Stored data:
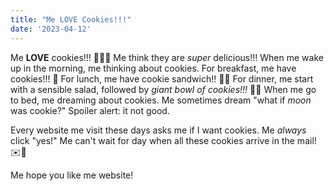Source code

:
 ```yaml
---
title: "Me LOVE Cookies!!!"
date: '2023-04-12'
---
```


Me **LOVE** cookies!!! 🍪😍🍪  Me think they are _super_ delicious!!!  When me wake up in the morning, me thinking about cookies.  For breakfast, me have cookies!!! 🍪  For lunch, me have cookie sandwich!! 🍞🍪  For dinner, me start with a sensible salad, followed by _giant bowl of cookies!!!_ 🥣🍪  When me go to bed, me dreaming about cookies.  Me sometimes dream "what if _moon_ was cookie?"  Spoiler alert: it not good.

Every website me visit these days asks me if I want cookies.  Me _always_ click "yes!"  Me can't wait for day when all these cookies arrive in the mail! ✉️🍪

Me hope you like me website!
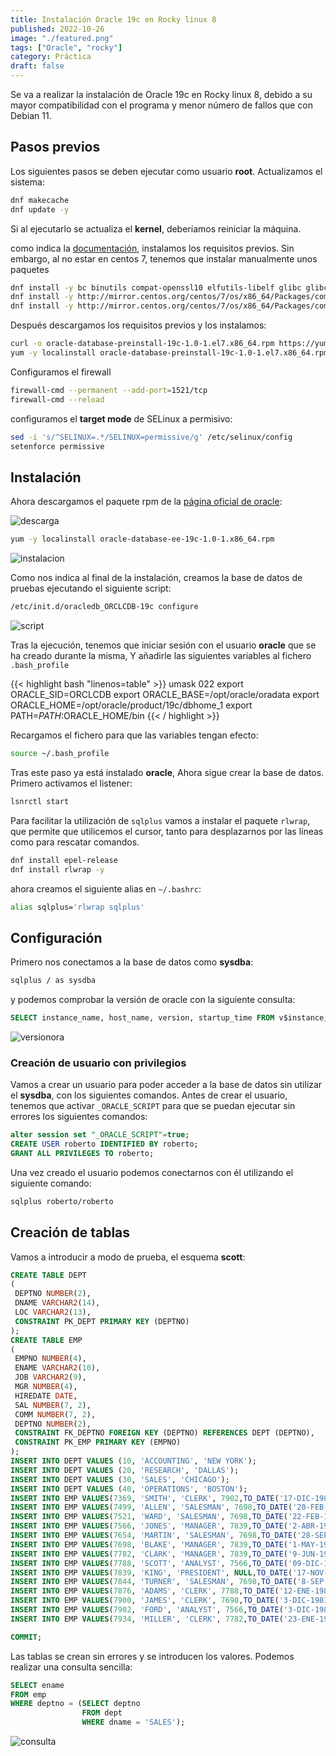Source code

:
 ```yaml
---
title: Instalación Oracle 19c en Rocky linux 8
published: 2022-10-26
image: "./featured.png"
tags: ["Oracle", "rocky"]
category: Práctica
draft: false
---
```


Se va a realizar la instalación de Oracle 19c en Rocky linux 8, debido a su mayor compatibilidad con el programa y menor número de fallos que con Debian 11.

## Pasos previos

Los siguientes pasos se deben ejecutar como usuario **root**.
Actualizamos el sistema:

```bash
dnf makecache
dnf update -y
```

Si al ejecutarlo se actualiza el **kernel**, deberíamos reiniciar la máquina.


como indica la [documentación](https://docs.oracle.com/en/database/oracle/oracle-database/19/ladbi/running-rpm-packages-to-install-oracle-database.html#GUID-BB7C11E3-D385-4A2F-9EAF-75F4F0AACF02), instalamos los requisitos previos. Sin embargo, al no estar en centos 7, tenemos que instalar manualmente unos paquetes

```bash
dnf install -y bc binutils compat-openssl10 elfutils-libelf glibc glibc-devel ksh libaio libXrender libX11 libXau libXi libXtst libgcc libnsl libstdc++ libxcb libibverbs make policycoreutils policycoreutils-python-utils smartmontools sysstat libnsl2 net-tools nfs-utils unzip
dnf install -y http://mirror.centos.org/centos/7/os/x86_64/Packages/compat-libcap1-1.10-7.el7.x86_64.rpm
dnf install -y http://mirror.centos.org/centos/7/os/x86_64/Packages/compat-libstdc++-33-3.2.3-72.el7.x86_64.rpm
```

Después descargamos los requisitos previos y los instalamos:

```bash
curl -o oracle-database-preinstall-19c-1.0-1.el7.x86_64.rpm https://yum.oracle.com/repo/OracleLinux/OL7/latest/x86_64/getPackage/oracle-database-preinstall-19c-1.0-1.el7.x86_64.rpm
yum -y localinstall oracle-database-preinstall-19c-1.0-1.el7.x86_64.rpm
```

Configuramos el firewall

```bash
firewall-cmd --permanent --add-port=1521/tcp
firewall-cmd --reload
```

configuramos el **target mode** de SELinux a permisivo:

```bash
sed -i 's/^SELINUX=.*/SELINUX=permissive/g' /etc/selinux/config
setenforce permissive
```

## Instalación

Ahora descargamos el paquete rpm de la [página oficial de oracle](https://www.oracle.com/es/database/technologies/oracle19c-linux-downloads.html):

![descarga](descarga.png)

```bash
yum -y localinstall oracle-database-ee-19c-1.0-1.x86_64.rpm 
```

![instalacion](instalacion.png)

Como nos indica al final de la instalación, creamos la base de datos de pruebas ejecutando el siguiente script:

```bash
/etc/init.d/oracledb_ORCLCDB-19c configure
```

![script](script.png)

Tras la ejecución, tenemos que iniciar sesión con el usuario **oracle** que se ha creado durante la misma, Y añadirle las siguientes variables al fichero `.bash_profile`

{{< highlight bash "linenos=table" >}}
umask 022
export ORACLE_SID=ORCLCDB
export ORACLE_BASE=/opt/oracle/oradata
export ORACLE_HOME=/opt/oracle/product/19c/dbhome_1
export PATH=$PATH:$ORACLE_HOME/bin
{{< / highlight >}}

Recargamos el fichero para que las variables tengan efecto:

```bash
source ~/.bash_profile
```

Tras este paso ya está instalado **oracle**, Ahora sigue crear la base de datos. Primero activamos el listener:

```bash
lsnrctl start
```

Para facilitar la utilización de `sqlplus` vamos a instalar el paquete `rlwrap`, que permite que utilicemos el cursor, tanto para desplazarnos por las líneas como para rescatar comandos.

```bash
dnf install epel-release
dnf install rlwrap -y
```

ahora creamos el siguiente alias en `~/.bashrc`:

```bash
alias sqlplus='rlwrap sqlplus'
```

## Configuración

Primero nos conectamos a la base de datos como **sysdba**:

```bash
sqlplus / as sysdba
```

y podemos comprobar la versión de oracle con la siguiente consulta:

```sql
SELECT instance_name, host_name, version, startup_time FROM v$instance;
```

![versionora](versionora.png)

### Creación de usuario con privilegios

Vamos a crear un usuario para poder acceder a la base de datos sin utilizar el **sysdba**, con los siguientes comandos. Antes de crear el usuario, tenemos  que activar `_ORACLE_SCRIPT` para que se puedan ejecutar sin errores los siguientes comandos:

```sql
alter session set "_ORACLE_SCRIPT"=true;
CREATE USER roberto IDENTIFIED BY roberto;
GRANT ALL PRIVILEGES TO roberto;
```

Una vez creado el usuario podemos conectarnos con él utilizando el siguiente comando:

```bash
sqlplus roberto/roberto
```

## Creación de tablas

Vamos a introducir a modo de prueba, el esquema **scott**:

```sql
CREATE TABLE DEPT
(
 DEPTNO NUMBER(2),
 DNAME VARCHAR2(14),
 LOC VARCHAR2(13),
 CONSTRAINT PK_DEPT PRIMARY KEY (DEPTNO)
);
CREATE TABLE EMP
(
 EMPNO NUMBER(4),
 ENAME VARCHAR2(10),
 JOB VARCHAR2(9),
 MGR NUMBER(4),
 HIREDATE DATE,
 SAL NUMBER(7, 2),
 COMM NUMBER(7, 2),
 DEPTNO NUMBER(2),
 CONSTRAINT FK_DEPTNO FOREIGN KEY (DEPTNO) REFERENCES DEPT (DEPTNO),
 CONSTRAINT PK_EMP PRIMARY KEY (EMPNO)
);
INSERT INTO DEPT VALUES (10, 'ACCOUNTING', 'NEW YORK');
INSERT INTO DEPT VALUES (20, 'RESEARCH', 'DALLAS');
INSERT INTO DEPT VALUES (30, 'SALES', 'CHICAGO');
INSERT INTO DEPT VALUES (40, 'OPERATIONS', 'BOSTON');
INSERT INTO EMP VALUES(7369, 'SMITH', 'CLERK', 7902,TO_DATE('17-DIC-1980', 'DD-MON-YYYY'), 800, NULL, 20);
INSERT INTO EMP VALUES(7499, 'ALLEN', 'SALESMAN', 7698,TO_DATE('20-FEB-1981', 'DD-MON-YYYY'), 1600, 300, 30);
INSERT INTO EMP VALUES(7521, 'WARD', 'SALESMAN', 7698,TO_DATE('22-FEB-1981', 'DD-MON-YYYY'), 1250, 500, 30);
INSERT INTO EMP VALUES(7566, 'JONES', 'MANAGER', 7839,TO_DATE('2-ABR-1981', 'DD-MON-YYYY'), 2975, NULL, 20);
INSERT INTO EMP VALUES(7654, 'MARTIN', 'SALESMAN', 7698,TO_DATE('28-SEP-1981', 'DD-MON-YYYY'), 1250, 1400, 30);
INSERT INTO EMP VALUES(7698, 'BLAKE', 'MANAGER', 7839,TO_DATE('1-MAY-1981', 'DD-MON-YYYY'), 2850, NULL, 30);
INSERT INTO EMP VALUES(7782, 'CLARK', 'MANAGER', 7839,TO_DATE('9-JUN-1981', 'DD-MON-YYYY'), 2450, NULL, 10);
INSERT INTO EMP VALUES(7788, 'SCOTT', 'ANALYST', 7566,TO_DATE('09-DIC-1982', 'DD-MON-YYYY'), 3000, NULL, 20);
INSERT INTO EMP VALUES(7839, 'KING', 'PRESIDENT', NULL,TO_DATE('17-NOV-1981', 'DD-MON-YYYY'), 5000, NULL, 10);
INSERT INTO EMP VALUES(7844, 'TURNER', 'SALESMAN', 7698,TO_DATE('8-SEP-1981', 'DD-MON-YYYY'), 1500, 0, 30);
INSERT INTO EMP VALUES(7876, 'ADAMS', 'CLERK', 7788,TO_DATE('12-ENE-1983', 'DD-MON-YYYY'), 1100, NULL, 20);
INSERT INTO EMP VALUES(7900, 'JAMES', 'CLERK', 7698,TO_DATE('3-DIC-1981', 'DD-MON-YYYY'), 950, NULL, 30);
INSERT INTO EMP VALUES(7902, 'FORD', 'ANALYST', 7566,TO_DATE('3-DIC-1981', 'DD-MON-YYYY'), 3000, NULL, 20);
INSERT INTO EMP VALUES(7934, 'MILLER', 'CLERK', 7782,TO_DATE('23-ENE-1982', 'DD-MON-YYYY'), 1300, NULL, 10);

COMMIT;
```

Las tablas se crean sin errores y se introducen los valores. Podemos realizar una consulta sencilla:

```sql
SELECT ename
FROM emp
WHERE deptno = (SELECT deptno
                FROM dept
                WHERE dname = 'SALES');
```

![consulta](consulta.png)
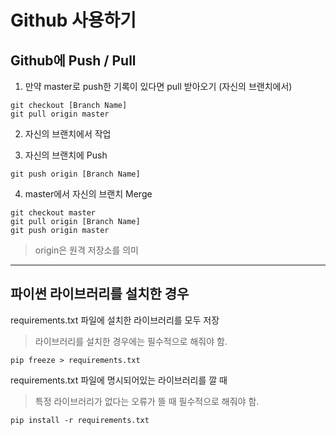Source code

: # Github 사용하기

## Github에 Push / Pull

1. 만약 master로 push한 기록이 있다면 pull 받아오기 (자신의 브랜치에서)

```
git checkout [Branch Name]
git pull origin master
```

2. 자신의 브랜치에서 작업

3. 자신의 브랜치에 Push

```
git push origin [Branch Name]
```

4. master에서 자신의 브랜치 Merge

```
git checkout master
git pull origin [Branch Name]
git push origin master
```

> origin은 원격 저장소를 의미

---

## 파이썬 라이브러리를 설치한 경우

requirements.txt 파일에 설치한 라이브러리를 모두 저장

> 라이브러리를 설치한 경우에는 필수적으로 해줘야 함.

```
pip freeze > requirements.txt
```

requirements.txt 파일에 명시되어있는 라이브러리를 깔 때

> 특정 라이브러리가 없다는 오류가 뜰 때 필수적으로 해줘야 함.

```
pip install -r requirements.txt
```
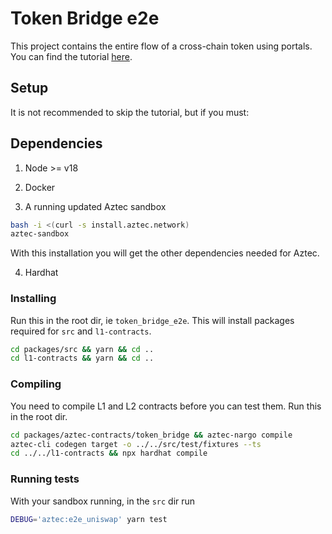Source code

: # Token Bridge e2e

This project contains the entire flow of a cross-chain token using portals. You can find the tutorial [here](https://docs.aztec.network/dev_docs/tutorials/token_portal/main).

## Setup

It is not recommended to skip the tutorial, but if you must:

## Dependencies
1. Node >= v18

2. Docker

3. A running updated Aztec sandbox

```bash
bash -i <(curl -s install.aztec.network) 
aztec-sandbox
```

With this installation you will get the other dependencies needed for Aztec.

4. Hardhat

### Installing

Run this in the root dir, ie `token_bridge_e2e`. This will install packages required for `src` and `l1-contracts`.

```bash
cd packages/src && yarn && cd ..
cd l1-contracts && yarn && cd ..
```
### Compiling

You need to compile L1 and L2 contracts before you can test them. Run this in the root dir.

```bash
cd packages/aztec-contracts/token_bridge && aztec-nargo compile
aztec-cli codegen target -o ../../src/test/fixtures --ts
cd ../../l1-contracts && npx hardhat compile
```

### Running tests
With your sandbox running, in the `src` dir run

```bash
DEBUG='aztec:e2e_uniswap' yarn test
```
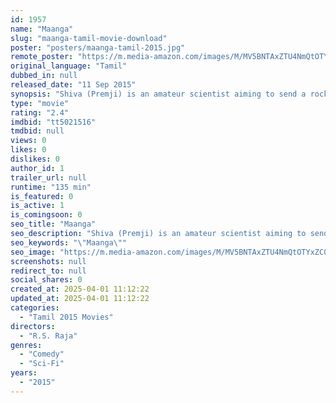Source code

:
 ```yaml
---
id: 1957
name: "Maanga"
slug: "maanga-tamil-movie-download"
poster: "posters/maanga-tamil-2015.jpg"
remote_poster: "https://m.media-amazon.com/images/M/MV5BNTAxZTU4NmQtOTYxZC00YzIxLTgwMzItZGNiOGJmOTcxZmU5XkEyXkFqcGdeQXVyMjM5NDY4NzU@._V1_SX300.jpg"
original_language: "Tamil"
dubbed_in: null
released_date: "11 Sep 2015"
synopsis: "Shiva (Premji) is an amateur scientist aiming to send a rocket to cement the hole in the ozone layer. But his crazy attempts bring so many problems to his family members as well as neighbors. His school friend cum neighbor Jothila..."
type: "movie"
rating: "2.4"
imdbid: "tt5021516"
tmdbid: null
views: 0
likes: 0
dislikes: 0
author_id: 1
trailer_url: null
runtime: "135 min"
is_featured: 0
is_active: 1
is_comingsoon: 0
seo_title: "Maanga"
seo_description: "Shiva (Premji) is an amateur scientist aiming to send a rocket to cement the hole in the ozone layer. But his crazy attempts bring so many problems to his family members as well as neighbors. His school friend cum neighbor Jothila..."
seo_keywords: "\"Maanga\""
seo_image: "https://m.media-amazon.com/images/M/MV5BNTAxZTU4NmQtOTYxZC00YzIxLTgwMzItZGNiOGJmOTcxZmU5XkEyXkFqcGdeQXVyMjM5NDY4NzU@._V1_SX300.jpg"
screenshots: null
redirect_to: null
social_shares: 0
created_at: 2025-04-01 11:12:22
updated_at: 2025-04-01 11:12:22
categories:
  - "Tamil 2015 Movies"
directors:
  - "R.S. Raja"
genres:
  - "Comedy"
  - "Sci-Fi"
years:
  - "2015"
---
```

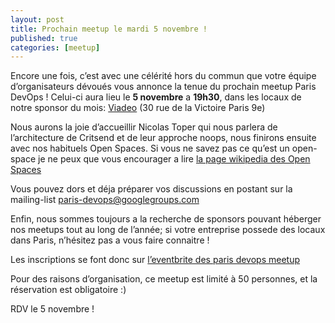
 ```yaml
---
layout: post
title: Prochain meetup le mardi 5 novembre !
published: true
categories: [meetup]
---
```


Encore une fois, c’est avec une célérité hors du commun que votre équipe d’organisateurs dévoués vous annonce la tenue du prochain meetup Paris DevOps !
Celui-ci aura lieu le **5 novembre** a **19h30**, dans les locaux de notre sponsor du mois: [Viadeo](http://fr.viadeo.com/fr/) (30 rue de la Victoire Paris 9e)

Nous aurons la joie d’accueillir Nicolas Toper qui nous parlera de l’architecture de Critsend et de leur approche noops, nous finirons ensuite avec nos habituels Open Spaces. Si vous ne savez pas ce qu’est un open-space je ne peux que vous encourager a lire [la page wikipedia des Open Spaces](https://fr.wikipedia.org/wiki/M%C3%A9thodologie_open_space)

Vous pouvez dors et déja préparer vos discussions en postant sur la mailing-list [paris-devops@googlegroups.com](https://groups.google.com/forum/?fromgroups#!forum/paris-devops)

Enfin, nous sommes toujours a la recherche de sponsors pouvant héberger nos meetups tout au long de l’année; si votre entreprise possede des locaux dans Paris, n’hésitez pas a vous faire connaitre !

Les inscriptions se font donc sur [l’eventbrite des paris devops meetup](http://parisdevops-19.eventbrite.com)

Pour des raisons d’organisation, ce meetup est limité à 50 personnes, et la réservation est obligatoire :)

RDV le 5 novembre !
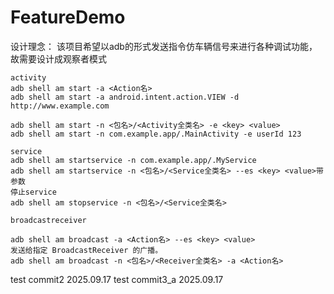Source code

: # FeatureDemo
设计理念：
该项目希望以adb的形式发送指令仿车辆信号来进行各种调试功能，故需要设计成观察者模式

```
activity
adb shell am start -a <Action名>
adb shell am start -a android.intent.action.VIEW -d http://www.example.com

adb shell am start -n <包名>/<Activity全类名> -e <key> <value>
adb shell am start -n com.example.app/.MainActivity -e userId 123

service
adb shell am startservice -n com.example.app/.MyService
adb shell am startservice -n <包名>/<Service全类名> --es <key> <value>带参数
停止service
adb shell am stopservice -n <包名>/<Service全类名>

broadcastreceiver

adb shell am broadcast -a <Action名> --es <key> <value>
发送给指定 BroadcastReceiver 的广播。
adb shell am broadcast -n <包名>/<Receiver全类名> -a <Action名>
```

test commit2 2025.09.17
test commit3_a 2025.09.17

Required work: Scan the records above for the word "rlwrap". Show each line in which it appears.

Exercise answer:
Para facilitar la utilización de `sqlplus` vamos a instalar el paquete `rlwrap`, que permite que utilicemos el cursor, tanto para desplazarnos por las líneas como para rescatar comandos.
dnf install rlwrap -y
alias sqlplus='rlwrap sqlplus'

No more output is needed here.